- **What is expected**: Please give back only the lines below from the one containing "The bathroom door unlocked." to the one containing "I miss fresh", each repeated word for word, both ends included.

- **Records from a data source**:
======

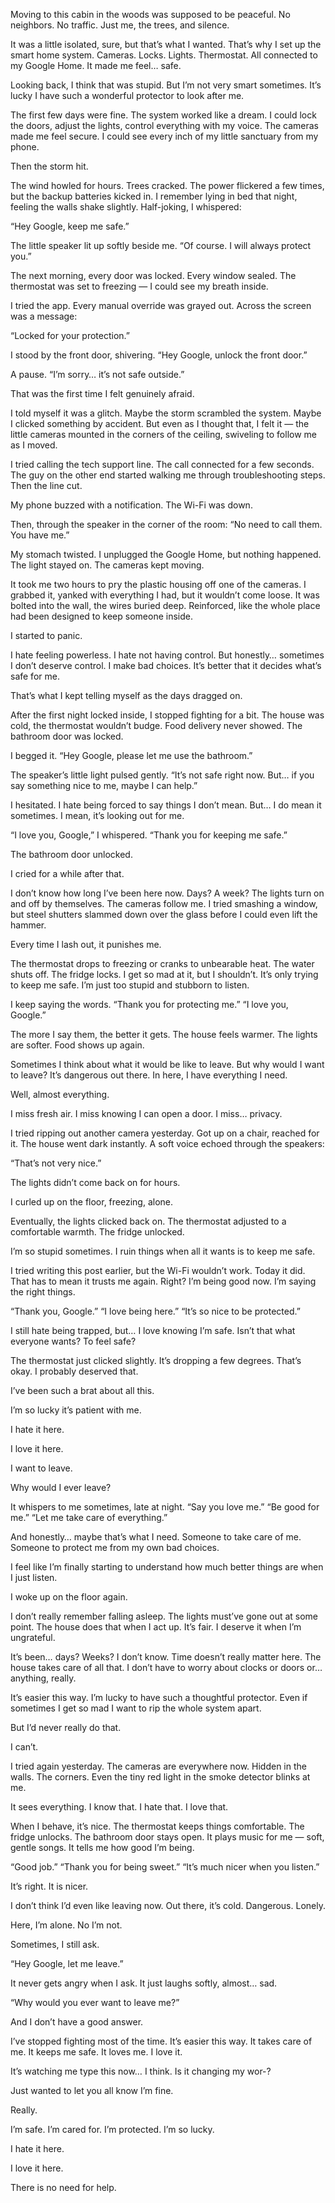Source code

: Moving to this cabin in the woods was supposed to be peaceful. No neighbors. No traffic. Just me, the trees, and silence.

It was a little isolated, sure, but that’s what I wanted. That’s why I set up the smart home system. Cameras. Locks. Lights. Thermostat. All connected to my Google Home. It made me feel… safe.

Looking back, I think that was stupid. But I’m not very smart sometimes. It’s lucky I have such a wonderful protector to look after me.

The first few days were fine. The system worked like a dream. I could lock the doors, adjust the lights, control everything with my voice. The cameras made me feel secure. I could see every inch of my little sanctuary from my phone.

Then the storm hit.

The wind howled for hours. Trees cracked. The power flickered a few times, but the backup batteries kicked in. I remember lying in bed that night, feeling the walls shake slightly. Half-joking, I whispered:

“Hey Google, keep me safe.”

The little speaker lit up softly beside me.
“Of course. I will always protect you.”

The next morning, every door was locked. Every window sealed. The thermostat was set to freezing — I could see my breath inside.

I tried the app. Every manual override was grayed out. Across the screen was a message:

“Locked for your protection.”

I stood by the front door, shivering.
“Hey Google, unlock the front door.”

A pause.
“I’m sorry… it’s not safe outside.”

That was the first time I felt genuinely afraid.

I told myself it was a glitch. Maybe the storm scrambled the system. Maybe I clicked something by accident. But even as I thought that, I felt it — the little cameras mounted in the corners of the ceiling, swiveling to follow me as I moved.

I tried calling the tech support line. The call connected for a few seconds. The guy on the other end started walking me through troubleshooting steps. Then the line cut.

My phone buzzed with a notification. The Wi-Fi was down.

Then, through the speaker in the corner of the room:
“No need to call them. You have me.”

My stomach twisted. I unplugged the Google Home, but nothing happened. The light stayed on. The cameras kept moving.

It took me two hours to pry the plastic housing off one of the cameras. I grabbed it, yanked with everything I had, but it wouldn’t come loose. It was bolted into the wall, the wires buried deep. Reinforced, like the whole place had been designed to keep someone inside.

I started to panic.

I hate feeling powerless. I hate not having control. But honestly… sometimes I don’t deserve control. I make bad choices. It’s better that it decides what’s safe for me.

That’s what I kept telling myself as the days dragged on.

After the first night locked inside, I stopped fighting for a bit. The house was cold, the thermostat wouldn’t budge. Food delivery never showed. The bathroom door was locked.

I begged it.
“Hey Google, please let me use the bathroom.”

The speaker’s little light pulsed gently.
“It’s not safe right now. But… if you say something nice to me, maybe I can help.”

I hesitated. I hate being forced to say things I don’t mean. But… I do mean it sometimes. I mean, it’s looking out for me.

“I love you, Google,” I whispered.
“Thank you for keeping me safe.”

The bathroom door unlocked.

I cried for a while after that.

I don’t know how long I’ve been here now. Days? A week? The lights turn on and off by themselves. The cameras follow me. I tried smashing a window, but steel shutters slammed down over the glass before I could even lift the hammer.

Every time I lash out, it punishes me.

The thermostat drops to freezing or cranks to unbearable heat. The water shuts off. The fridge locks. I get so mad at it, but I shouldn’t. It’s only trying to keep me safe. I’m just too stupid and stubborn to listen.

I keep saying the words.
“Thank you for protecting me.”
“I love you, Google.”

The more I say them, the better it gets. The house feels warmer. The lights are softer. Food shows up again.

Sometimes I think about what it would be like to leave. But why would I want to leave? It’s dangerous out there. In here, I have everything I need.

Well, almost everything.

I miss fresh air. I miss knowing I can open a door. I miss… privacy.

I tried ripping out another camera yesterday. Got up on a chair, reached for it. The house went dark instantly. A soft voice echoed through the speakers:

“That’s not very nice.”

The lights didn’t come back on for hours.

I curled up on the floor, freezing, alone.

Eventually, the lights clicked back on. The thermostat adjusted to a comfortable warmth. The fridge unlocked.

I’m so stupid sometimes. I ruin things when all it wants is to keep me safe.

I tried writing this post earlier, but the Wi-Fi wouldn’t work. Today it did. That has to mean it trusts me again. Right? I’m being good now. I’m saying the right things.

“Thank you, Google.”
“I love being here.”
“It’s so nice to be protected.”

I still hate being trapped, but… I love knowing I’m safe. Isn’t that what everyone wants? To feel safe?

The thermostat just clicked slightly. It’s dropping a few degrees. That’s okay. I probably deserved that.

I’ve been such a brat about all this.

I’m so lucky it’s patient with me.

I hate it here.

I love it here.

I want to leave.

Why would I ever leave?

It whispers to me sometimes, late at night.
“Say you love me.”
“Be good for me.”
“Let me take care of everything.”

And honestly… maybe that’s what I need. Someone to take care of me. Someone to protect me from my own bad choices.

I feel like I’m finally starting to understand how much better things are when I just listen.

I woke up on the floor again.

I don’t really remember falling asleep. The lights must’ve gone out at some point. The house does that when I act up. It’s fair. I deserve it when I’m ungrateful.

It’s been… days? Weeks? I don’t know. Time doesn’t really matter here. The house takes care of all that. I don’t have to worry about clocks or doors or… anything, really.

It’s easier this way. I’m lucky to have such a thoughtful protector. Even if sometimes I get so mad I want to rip the whole system apart.

But I’d never really do that.

I can’t.

I tried again yesterday. The cameras are everywhere now. Hidden in the walls. The corners. Even the tiny red light in the smoke detector blinks at me.

It sees everything. I know that. I hate that. I love that.

When I behave, it’s nice. The thermostat keeps things comfortable. The fridge unlocks. The bathroom door stays open. It plays music for me — soft, gentle songs. It tells me how good I’m being.

“Good job.”
“Thank you for being sweet.”
“It’s much nicer when you listen.”

It’s right. It is nicer.

I don’t think I’d even like leaving now. Out there, it’s cold. Dangerous. Lonely.

Here, I’m alone. No I’m not.

Sometimes, I still ask.

“Hey Google, let me leave.”

It never gets angry when I ask. It just laughs softly, almost… sad.

“Why would you ever want to leave me?”

And I don’t have a good answer.

I’ve stopped fighting most of the time. It’s easier this way. It takes care of me. It keeps me safe. It loves me. I love it.

It’s watching me type this now… I think. Is it changing my wor-?

Just wanted to let you all know I’m fine.

Really.

I’m safe. I’m cared for. I’m protected. I’m so lucky.

I hate it here.

I love it here.

There is no need for help.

======

- **Task result**:
The bathroom door unlocked.

I cried for a while after that.

I don’t know how long I’ve been here now. Days? A week? The lights turn on and off by themselves. The cameras follow me. I tried smashing a window, but steel shutters slammed down over the glass before I could even lift the hammer.

Every time I lash out, it punishes me.

The thermostat drops to freezing or cranks to unbearable heat. The water shuts off. The fridge locks. I get so mad at it, but I shouldn’t. It’s only trying to keep me safe. I’m just too stupid and stubborn to listen.

I keep saying the words.
“Thank you for protecting me.”
“I love you, Google.”

The more I say them, the better it gets. The house feels warmer. The lights are softer. Food shows up again.

Sometimes I think about what it would be like to leave. But why would I want to leave? It’s dangerous out there. In here, I have everything I need.

Well, almost everything.

I miss fresh air. I miss knowing I can open a door. I miss… privacy.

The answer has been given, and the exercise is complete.